Requests is my favorite library for performing HTTP requests in Python. It has a straightforward usage of HTTP methods and proxy connections.

It’s the perfect choice for simple tasks, small web scrapers, or dive into more complex data collection processes.

Using proxies is a game changer for web scraping. They let you bypass rate limits and some anti-bot protections. They also make your activity sneakier.

This tutorial is the guide I would have loved to read when I started my journey as a web scraper. I’ll share some tips that could have saved me from painful mistakes.

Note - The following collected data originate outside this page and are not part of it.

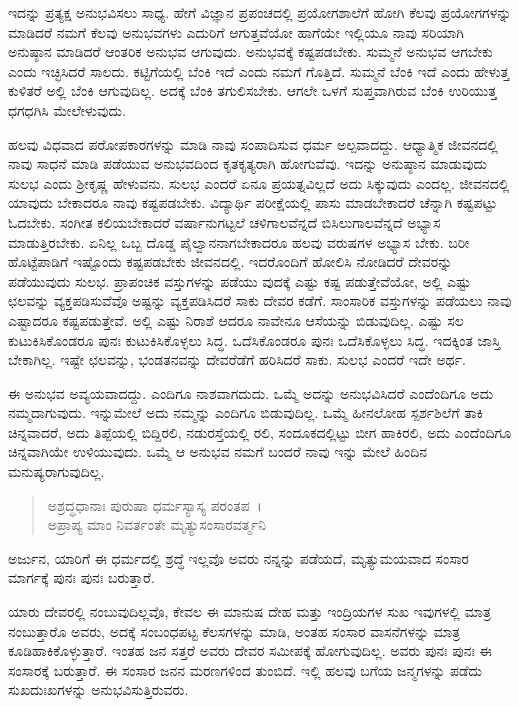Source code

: ಇದನ್ನು ಪ್ರತ್ಯಕ್ಷ ಅನುಭವಿಸಲು ಸಾಧ್ಯ. ಹೇಗೆ ವಿಜ್ಞಾನ ಪ್ರಪಂಚದಲ್ಲಿ ಪ್ರಯೋಗಶಾಲೆಗೆ ಹೋಗಿ ಕೆಲವು ಪ್ರಯೋಗಗಳನ್ನು ಮಾಡಿದರೆ ನಮಗೆ ಕೆಲವು ಅನುಭವಗಳು ಎದುರಿಗೆ ಆಗುತ್ತವೆಯೋ ಹಾಗೆಯೇ ಇಲ್ಲಿಯೂ ನಾವು ಸರಿಯಾಗಿ ಅನುಷ್ಠಾನ ಮಾಡಿದರೆ ಆಂತರಿಕ ಅನುಭವ ಆಗುವುದು. ಅನುಭವಕ್ಕೆ ಕಷ್ಟಪಡಬೇಕು. ಸುಮ್ಮನೆ ಅನುಭವ ಆಗಬೇಕು ಎಂದು ಇಚ್ಛಿಸಿದರೆ ಸಾಲದು. ಕಟ್ಟಿಗೆಯಲ್ಲಿ ಬೆಂಕಿ ಇದೆ ಎಂದು ನಮಗೆ ಗೊತ್ತಿದೆ. ಸುಮ್ಮನೆ ಬೆಂಕಿ ಇದೆ ಎಂದು ಹೇಳುತ್ತ ಕುಳಿತರೆ ಅಲ್ಲಿ ಬೆಂಕಿ ಆಗುವುದಿಲ್ಲ. ಅದಕ್ಕೆ ಬೆಂಕಿ ತಗುಲಿಸಬೇಕು. ಆಗಲೇ ಒಳಗೆ ಸುಪ್ತವಾಗಿರುವ ಬೆಂಕಿ ಉರಿಯುತ್ತ ಧಗಧಗಿಸಿ ಮೇಲೇಳುವುದು.

ಹಲವು ವಿಧವಾದ ಪರೋಪಕಾರಗಳನ್ನು ಮಾಡಿ ನಾವು ಸಂಪಾದಿಸುವ ಧರ್ಮ ಅಲ್ಪವಾದದ್ದು. ಆಧ್ಯಾತ್ಮಿಕ ಜೀವನದಲ್ಲಿ ನಾವು ಸಾಧನೆ ಮಾಡಿ ಪಡೆಯುವ ಅನುಭವದಿಂದ ಕೃತಕೃತ್ಯರಾಗಿ ಹೋಗುವೆವು. ಇದನ್ನು ಅನುಷ್ಠಾನ ಮಾಡುವುದು ಸುಲಭ ಎಂದು ಶ‍್ರೀಕೃಷ್ಣ ಹೇಳುವನು. ಸುಲಭ ಎಂದರೆ ಏನೂ ಪ್ರಯತ್ನವಿಲ್ಲದೆ ಅದು ಸಿಕ್ಕುವುದು ಎಂದಲ್ಲ. ಜೀವನದಲ್ಲಿ ಯಾವುದು ಬೇಕಾದರೂ ನಾವು ಕಷ್ಟಪಡಬೇಕು. ವಿದ್ಯಾರ್ಥಿ ಪರೀಕ್ಷೆಯಲ್ಲಿ ಪಾಸು ಮಾಡಬೇಕಾದರೆ ಚೆನ್ನಾಗಿ ಕಷ್ಟಪಟ್ಟು ಓದಬೇಕು. ಸಂಗೀತ ಕಲಿಯಬೇಕಾದರೆ ವರ್ಷಾನುಗಟ್ಟಲೆ ಚಳಿಗಾಲವೆನ್ನದೆ ಬಿಸಿಲುಗಾಲವೆನ್ನದೆ ಅಭ್ಯಾಸ ಮಾಡುತ್ತಿರಬೇಕು. ಏನಿಲ್ಲ ಒಬ್ಬ ದೊಡ್ಡ ಪೈಲ್ವಾನನಾಗಬೇಕಾದರೂ ಹಲವು ವರುಷಗಳ ಅಭ್ಯಾಸ ಬೇಕು. ಬರೀ ಹೊಟ್ಟೆಪಾಡಿಗೆ ಇಷ್ಟೊಂದು ಕಷ್ಟಪಡಬೇಕು ಜೀವನದಲ್ಲಿ. ಇದರೊಂದಿಗೆ ಹೋಲಿಸಿ ನೋಡಿದರೆ ದೇವರನ್ನು ಪಡೆಯುವುದು ಸುಲಭ. ಪ್ರಾಪಂಚಿಕ ವಸ್ತುಗಳನ್ನು ಪಡೆಯು ವುದಕ್ಕೆ ಎಷ್ಟು ಕಷ್ಟ ಪಡುತ್ತೇವೆಯೋ, ಅಲ್ಲಿ ಎಷ್ಟು ಛಲವನ್ನು ವ್ಯಕ್ತಪಡಿಸುವೆವೊ ಅಷ್ಟನ್ನು ವ್ಯಕ್ತಪಡಿಸಿದರೆ ಸಾಕು ದೇವರ ಕಡೆಗೆ. ಸಾಂಸಾರಿಕ ವಸ್ತುಗಳನ್ನು ಪಡೆಯಲು ನಾವು ಎಷ್ಟಾದರೂ ಕಷ್ಟಪಡುತ್ತೇವೆ. ಅಲ್ಲಿ ಎಷ್ಟು ನಿರಾಶೆ ಆದರೂ ನಾವೇನೂ ಆಸೆಯನ್ನು ಬಿಡುವುದಿಲ್ಲ. ಎಷ್ಟು ಸಲ ಕುಟುಕಿಸಿಕೊಂಡರೂ ಪುನಃ ಕುಟುಕಿಸಿಕೊಳ್ಳಲು ಸಿದ್ಧ. ಒದೆಸಿಕೊಂಡರೂ ಪುನಃ ಒದೆಸಿಕೊಳ್ಳಲು ಸಿದ್ಧ. ಇದಕ್ಕಿಂತ ಜಾಸ್ತಿ ಬೇಕಾಗಿಲ್ಲ. ಇಷ್ಟೇ ಛಲವನ್ನು, ಭಂಡತನವನ್ನು ದೇವರೆಡೆಗೆ ಹರಿಸಿದರೆ ಸಾಕು. ಸುಲಭ ಎಂದರೆ ಇದೇ ಅರ್ಥ.

ಈ ಅನುಭವ ಅವ್ಯಯವಾದದ್ದು. ಎಂದಿಗೂ ನಾಶವಾಗದುದು. ಒಮ್ಮೆ ಅದನ್ನು ಅನುಭವಿಸಿದರೆ ಎಂದೆಂದಿಗೂ ಅದು ನಮ್ಮದಾಗುವುದು. ಇನ್ನುಮೇಲೆ ಅದು ನಮ್ಮನ್ನು ಎಂದಿಗೂ ಬಿಡುವುದಿಲ್ಲ. ಒಮ್ಮೆ ಹೀನಲೋಹ ಸ್ಪರ್ಶಶಿಲೆಗೆ ತಾಕಿ ಚಿನ್ನವಾದರೆ, ಅದು ತಿಪ್ಪೆಯಲ್ಲಿ ಬಿದ್ದಿರಲಿ, ನಡುರಸ್ತೆಯಲ್ಲಿ ರಲಿ, ಸಂದೂಕದಲ್ಲಿಟ್ಟು ಬೀಗ ಹಾಕಿರಲಿ, ಅದು ಎಂದೆಂದಿಗೂ ಚಿನ್ನವಾಗಿಯೇ ಉಳಿಯುವುದು. ಒಮ್ಮೆ ಆ ಅನುಭವ ನಮಗೆ ಬಂದರೆ ನಾವು ಇನ್ನು ಮೇಲೆ ಹಿಂದಿನ ಮನುಷ್ಯರಾಗುವುದಿಲ್ಲ.

\begin{verse}
ಅಶ್ರದ್ಧಧಾನಾಃ ಪುರುಷಾ ಧರ್ಮಸ್ಯಾಸ್ಯ ಪರಂತಪ~।\\ಅಪ್ರಾಪ್ಯ ಮಾಂ ನಿವರ್ತಂತೇ ಮೃತ್ಯುಸಂಸಾರವರ್ತ್ಮನಿ 
\end{verse}

{\small ಅರ್ಜುನ, ಯಾರಿಗೆ ಈ ಧರ್ಮದಲ್ಲಿ ಶ್ರದ್ಧೆ ಇಲ್ಲವೊ ಅವರು ನನ್ನನ್ನು ಪಡೆಯದೆ, ಮೃತ್ಯುಮಯವಾದ ಸಂಸಾರ ಮಾರ್ಗಕ್ಕೆ ಪುನಃ ಪುನಃ ಬರುತ್ತಾರೆ.}

ಯಾರು ದೇವರಲ್ಲಿ ನಂಬುವುದಿಲ್ಲವೊ, ಕೇವಲ ಈ ಮಾನುಷ ದೇಹ ಮತ್ತು ಇಂದ್ರಿಯಗಳ ಸುಖ ಇವುಗಳಲ್ಲಿ ಮಾತ್ರ ನಂಬುತ್ತಾರೊ ಅವರು, ಅದಕ್ಕೆ ಸಂಬಂಧಪಟ್ಟ ಕೆಲಸಗಳನ್ನು ಮಾಡಿ, ಅಂತಹ ಸಂಸಾರ ವಾಸನೆಗಳನ್ನು ಮಾತ್ರ ಕೂಡಿಹಾಕಿಕೊಳ್ಳುತ್ತಾರೆ. ಇಂತಹ ಜನ ಸತ್ತರೆ ಅವರು ದೇವರ ಸಮೀಪಕ್ಕೆ ಹೋಗುವುದಿಲ್ಲ. ಅವರು ಪುನಃ ಪುನಃ ಈ ಸಂಸಾರಕ್ಕೆ ಬರುತ್ತಾರೆ. ಈ ಸಂಸಾರ ಜನನ ಮರಣಗಳಿಂದ ತುಂಬಿದೆ. ಇಲ್ಲಿ ಹಲವು ಬಗೆಯ ಜನ್ಮಗಳನ್ನು ಪಡೆದು ಸುಖದುಃಖಗಳನ್ನು ಅನುಭವಿಸುತ್ತಿರುವರು.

How to use a proxy with Python Requests

In this first section, we'll cover the basics of the requests Python library.

We'll use it to perform a simple request. How to authenticate to a private proxy. Also, how to structure the proxies dict.

Straightforward proxies’ dict syntax

Requests is a package you have to install, so if it’s not already done, it can be installed like this:

Bash

    python3 -m pip install requests

Before diving into the specs of using proxies with requests, here is the simplest syntax to use a proxy for a request:

Python

    import requests

http_proxy = "http://130.61.171.71:3128"
proxies = {
    "http": http_proxy,
    "https": http_proxy,
}

resp = requests.get("https://ifconfig.me/ip", proxies=proxies)

print(resp, resp.text)

And the output should be:

Bash

    $ python3 main.py
<Response [200]>130.61.171.71

💡 Note that for this example, we’re using a free proxy, so it might not be available or functional when you try it.

It’s always a struggle to find a working free proxy.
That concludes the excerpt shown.